Look at it this way. Unless you're a poor and desperate conversationalist approaching the art like a man mimicking his vastly superior chess opponent, do you really need to reciprocate such a question? I mean, would you consider it rude if the instructor did not ask likewise to the student, particularly when considering that the person in the higher position of power is obviously going to be the more interesting person to ask? Now, if we accept that the instructor did it not ask out of a compulsive "What about you?" habit, we can consider other motivations. The most obvious one to me is that the instructor was actually interested in the background of the student. So what, you may ask? Well, now I'm getting back to what I was trying to imply before. If you're dealing with a casual friend, you may know and ask of the background of the friend at one point, but ultimately your relationship with that person more than likely comes from shared interests/hobbies than anything, someone you may hang out with but for the moment rather than something grander. Unless he's a really personal friend, why does his life's story matter? I was under the impression that "Where are you from?" is basically the first step towards then asking about family, relationship status, plans for marriage, etc, the way a person may try to (not-always-so) discreetly size them up for a serious relationship. Therefore, to have someone ask as if they care will make the person being asked think they are skirting the edges of an inappropriate relationship with one in a position where such would not be permitted.

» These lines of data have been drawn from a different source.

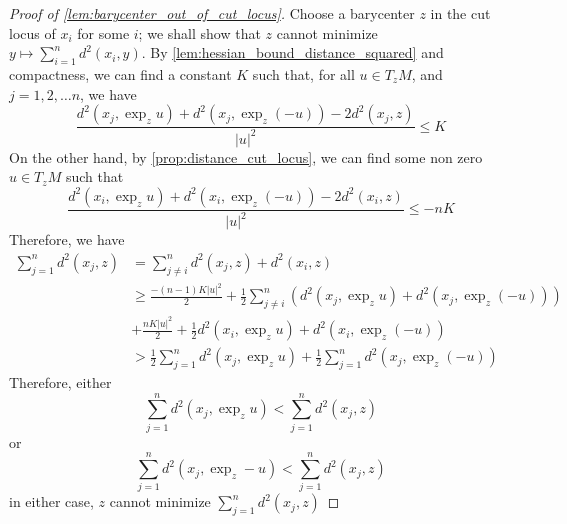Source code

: \begin{proof}[Proof of \cref{lem:barycenter_out_of_cut_locus}]
	Choose a barycenter \( z \) in the cut locus of \( x _ { i } \) for some \( i \);
	we shall show that \( z \) cannot minimize
	\( y \mapsto \sum _ { i = 1 } ^ { n } d ^ { 2 } \left( x _ { i } , y \right) \).
	By \cref{lem:hessian_bound_distance_squared} and compactness,
	we can find a constant \( K \) such that, for all \( u \in T _ { z } M \),
	and \( j = 1,2 , \ldots n \), we have
	\[
		\frac { d ^ { 2 } \left( x _ { j } , \exp _ { z } u \right) + d ^ { 2 } \left( x _ { j } , \exp _ { z } ( - u ) \right) - 2 d ^ { 2 } \left( x _ { j } , z \right) }
		{ | u | ^ { 2 } } \leq K
	\]
	On the other hand, by \cref{prop:distance_cut_locus},
	we can find some non
	zero \( u \in T _ { z } M \) such that
	\[
		\frac { d ^ { 2 } \left( x _ { i } , \exp _ { z } u \right) + d ^ { 2 } \left( x _ { i } , \exp _ { z } ( - u ) \right) - 2 d ^ { 2 } \left( x _ { i } , z \right) } { | u | ^ { 2 } } \leq - n K
	\]
	Therefore, we have
	\begin{align*}
		\sum _ { j = 1 } ^ { n } d ^ { 2 } \left( x _ { j } , z \right) & = \sum _ { j \neq i } ^ { n } d ^ { 2 } \left( x _ { j } , z \right) + d ^ { 2 } \left( x _ { i } , z \right)                                                                                                                   \\
		                                                                & \geq \frac { - ( n - 1 ) K | u | ^ { 2 } } { 2 } + \frac { 1 } { 2 } \sum _ { j \neq i } ^ { n } \left( d ^ { 2 } \left( x _ { j } , \exp _ { z } u \right) + d ^ { 2 } \left( x _ { j } , \exp _ { z } ( - u ) \right) \right) \\
		                                                                & + \frac { n K | u | ^ { 2 } } { 2 } + \frac { 1 } { 2 } d ^ { 2 } \left( x _ { i } , \exp _ { z } u \right) + d ^ { 2 } \left( x _ { i } , \exp _ { z } ( - u ) \right)                                                         \\
		                                                                & > \frac { 1 } { 2 } \sum _ { j = 1 } ^ { n } d ^ { 2 } \left( x _ { j } , \exp _ { z } u \right) + \frac { 1 } { 2 } \sum _ { j = 1 } ^ { n } d ^ { 2 } \left( x _ { j } , \exp _ { z } ( - u ) \right)
	\end{align*}
	Therefore, either
	\[ \sum _ { j = 1 } ^ { n } d ^ { 2 } \left( x _ { j } , \exp _ { z } u \right) < \sum _ { j = 1 } ^ { n } d ^ { 2 } \left( x _ { j } , z \right) \]
	or
	\[ \sum _ { j = 1 } ^ { n } d ^ { 2 } \left( x _ { j } , \exp _ { z } - u \right) < \sum _ { j = 1 } ^ { n } d ^ { 2 } \left( x _ { j } , z \right) \]
	in either case, \( z \) cannot minimize \( \sum _ { j = 1 } ^ { n } d ^ { 2 } \left( x _ { j } , z \right) \)
\end{proof}
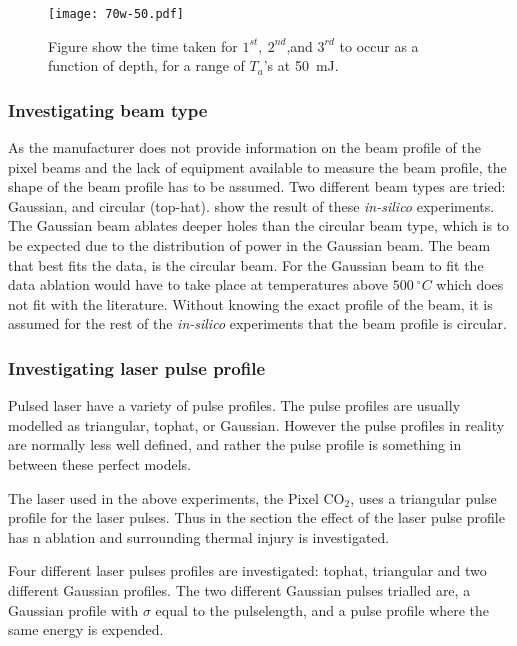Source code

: \begin{figure}[!htb]
	\centering
	\texttt{[image: 70w-50.pdf]}
	\caption{Figure show the time taken for $1^{st},\ 2^{nd}$,and $3^{rd}$ to occur as a function of depth, for a range of $T_a$'s at 50~mJ.}
	\label{fig:time-thres2}
\end{figure}	
\FloatBarrier


\subsubsection*{Investigating beam type}

As the manufacturer does not provide information on the beam profile of the pixel beams and the lack of equipment available to measure the beam profile, the shape of the beam profile has to be assumed. Two different beam types are tried: Gaussian, and circular (top-hat).  show the result of these \textit{in-silico} experiments. The Gaussian beam ablates deeper holes than the circular beam type, which is to be expected due to the distribution of power in the Gaussian beam. The beam that best fits the data, is the circular beam. For the Gaussian beam to fit the data ablation would have to take place at temperatures above $500~^{\circ}C$ which does not fit with the literature. Without knowing the exact profile of the beam, it is assumed for the rest of the \textit{in-silico} experiments that the beam profile is circular.

\subsubsection*{Investigating laser pulse profile}

Pulsed laser have a variety of pulse profiles.
The pulse profiles are usually modelled as triangular, tophat, or Gaussian.
However the pulse profiles in reality are normally less well defined, and rather the pulse profile is something in between these perfect models.

The laser used in the above experiments, the Pixel CO$_2$, uses a triangular pulse profile for the laser pulses.
Thus in the section the effect of the laser pulse profile has n ablation and surrounding thermal injury is investigated.

Four different laser pulses profiles are investigated: tophat, triangular and two different Gaussian profiles.
The two different Gaussian pulses trialled are, a Gaussian profile with $\sigma$ equal to the pulselength, and a pulse profile where the same energy is expended.


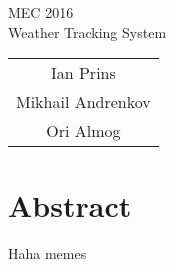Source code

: \documentclass{article}
\begin{document}
\centering
\huge MEC 2016\\
\normalsize Weather Tracking System\\

\bigskip
\bigskip

\begin{tabular}{c}
	Ian Prins\\
	Mikhail Andrenkov\\
	Ori Almog\\
\end{tabular}

\newpage

\flushleft

\section{Abstract}

	Haha memes
\end{document}
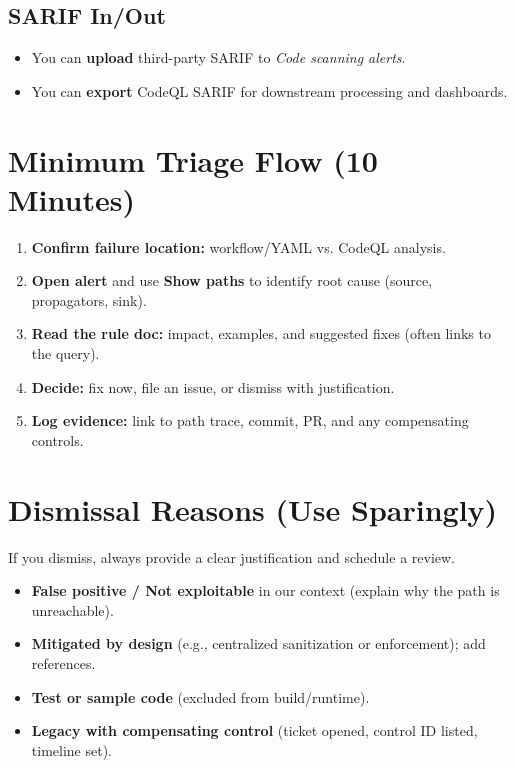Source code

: \documentclass[11pt,letterpaper]{article}
\newcommand{\product}{CodeQL}
\begin{document}
\subsection{SARIF In/Out}
\begin{itemize}
  \item You can \textbf{upload} third-party SARIF to \textit{Code scanning alerts}.
  \item You can \textbf{export} \product{} SARIF for downstream processing and dashboards.
\end{itemize}

\section{Minimum Triage Flow (10 Minutes)}
\begin{enumerate}
  \item \textbf{Confirm failure location:} workflow/YAML vs. \product{} analysis.
  \item \textbf{Open alert} and use \textbf{Show paths} to identify root cause (source, propagators, sink).
  \item \textbf{Read the rule doc:} impact, examples, and suggested fixes (often links to the query).
  \item \textbf{Decide:} fix now, file an issue, or dismiss with justification.
  \item \textbf{Log evidence:} link to path trace, commit, PR, and any compensating controls.
\end{enumerate}

\section{Dismissal Reasons (Use Sparingly)}
If you dismiss, always provide a clear justification and schedule a review.
\begin{itemize}
  \item \textbf{False positive / Not exploitable} in our context (explain why the path is unreachable).
  \item \textbf{Mitigated by design} (e.g., centralized sanitization or enforcement); add references.
  \item \textbf{Test or sample code} (excluded from build/runtime).
  \item \textbf{Legacy with compensating control} (ticket opened, control ID listed, timeline set).
\end{itemize}
\end{document}
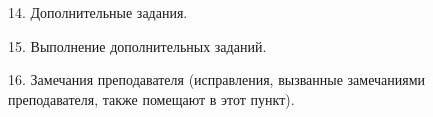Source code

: \documentclass[12pt]{article}
\begin{document}
\begin{flushleft}
    14. Дополнительные задания.
\end{flushleft}

\begin{flushleft}
    15. Выполнение дополнительных заданий.
\end{flushleft}

\begin{flushleft}
    16. Замечания преподавателя (исправления, вызванные замечаниями преподавателя, также помещают в этот пункт).
\end{flushleft}
\end{document}
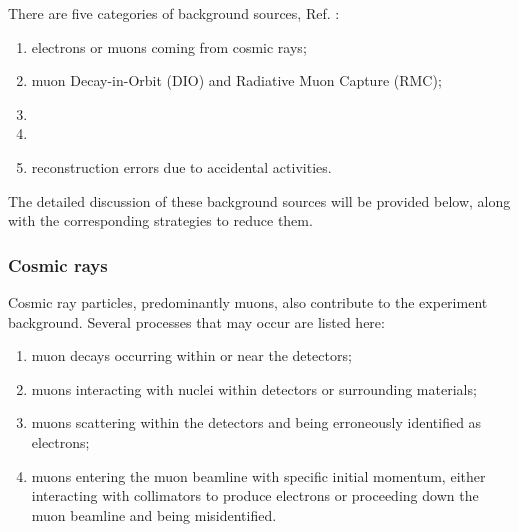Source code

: There are five categories of background 
sources, Ref. \cite{bartoszek2015mu2e}:
\begin{enumerate}
\item electrons or muons coming from cosmic rays;
\item {}

  muon Decay-in-Orbit (DIO) and Radiative Muon Capture (RMC);
\item
  \item
    
\item
  {\red reconstruction errors due to accidental activities.}
 
\end{enumerate}
The detailed discussion of these background sources will be provided below, along with the 
corresponding strategies to reduce  
them. 
\subsubsection{Cosmic rays}
Cosmic ray particles, predominantly muons, also contribute to the experiment 
background. Several processes that may occur are listed here:
\begin{enumerate}
    \item muon decays occurring within or near the detectors;
    \item muons interacting with nuclei within detectors or surrounding materials;
    \item muons scattering within the detectors and being erroneously identified as electrons;
    \item
      {\red muons entering the muon beamline with specific initial momentum, either 
    interacting with collimators to produce electrons or proceeding down the muon 
    beamline and being misidentified.}
    
\end{enumerate}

Admittedly there are a number of assumptions in the above. I'm not trying to pretend that I have by any means deductively proven that interest in where one is entirely gathered for the building of relationships. I do think that asking a question like that in that kind of scenario could at least give a strong appearance of trying to scout said relationship potential.
To add on, the student in this scenario reacted in a way that seemed slightly uncomfortable/indicative of boundary-crossing.